Mobile Financial Services in Developed Markets and Emerging Markets are More Similar than Expected
Ultimately, banks will play a larger role than expected in mobile financial services in most markets due to regulations even though the way mobile financial services rolls out in emerging markets will vary from how it rolled out over the decades in developed markets. We will find that the consumer facing brands/services may not originate from banks, but from third parties or MNOs with closer ties with the unbanked. Banks will play a secondary role in enabling the service and securing the deposits. But beyond this similarity around the role of banks, there are other key resemblances between emerging markets and developed markets regarding mobile payments that many may not realize. After trying to wrap my head around these seemingly disparate markets (developed vs. emerging) as an advisor to clients in both types of markets, I now remain convinced that there are more similarities than there are differences.

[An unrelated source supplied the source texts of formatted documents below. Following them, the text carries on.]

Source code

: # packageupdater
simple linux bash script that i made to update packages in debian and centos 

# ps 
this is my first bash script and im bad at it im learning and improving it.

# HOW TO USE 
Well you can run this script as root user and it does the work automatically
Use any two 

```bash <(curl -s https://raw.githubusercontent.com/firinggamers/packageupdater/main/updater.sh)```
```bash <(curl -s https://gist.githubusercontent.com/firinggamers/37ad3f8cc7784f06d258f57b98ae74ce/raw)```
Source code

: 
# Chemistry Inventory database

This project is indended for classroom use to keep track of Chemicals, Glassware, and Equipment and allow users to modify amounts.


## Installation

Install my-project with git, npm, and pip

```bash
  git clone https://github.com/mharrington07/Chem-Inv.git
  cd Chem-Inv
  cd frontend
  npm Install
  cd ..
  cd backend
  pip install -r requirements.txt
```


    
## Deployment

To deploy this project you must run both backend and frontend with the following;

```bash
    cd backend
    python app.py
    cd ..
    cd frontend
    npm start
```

Today, emerging markets solve consumer needs. Tomorrow, they will solve merchant needs:
Many aspects of what we see in developed markets will come to the emerging markets over time. In developed markets, where access to financial services has been prevalent due to card infrastructure, the role mobile financial services plays is that of enabling the final transaction around the mobile shopping experience. The value proposition no longer centers on the consumer, but rather, on meeting the needs of merchants to increase sales.
Today in emerging markets, there is a global effort towards financial inclusion for consumers. The next step following this will be access to credit for small businesses. Once those infrastructures are in place, what will be next? The velocity of money increases as friction of cash decreases. Access to small amounts of credit (for individuals and SMEs), insurance, and savings accounts rise as does income.
Tomorrow, we will see the same trends we see in developed markets around data analytics, mobile loyalty, couponing, shopping, etc. to increase sales. The large brands including consumer goods and pharmaceuticals see that the next few billion customers are their oysters… It will happen much sooner than many expect. With the infrastructure of mobile payments/mobile financial services, both the consumer and merchant shopping experience will revolve around the mobile phone.
Although MNOs have the reach into the SME segment, these new services are far from their core competencies. Similarly, financial institutions such as MFIs, COOPs, and Banks do not have this expertise. It will be interesting to see how this new services offering ultimately rolls out in the future. Likely we will find that those involved with access to mobile credit for SMEs will use their distribution reach to offer new services by partnering with new marketing platforms globally.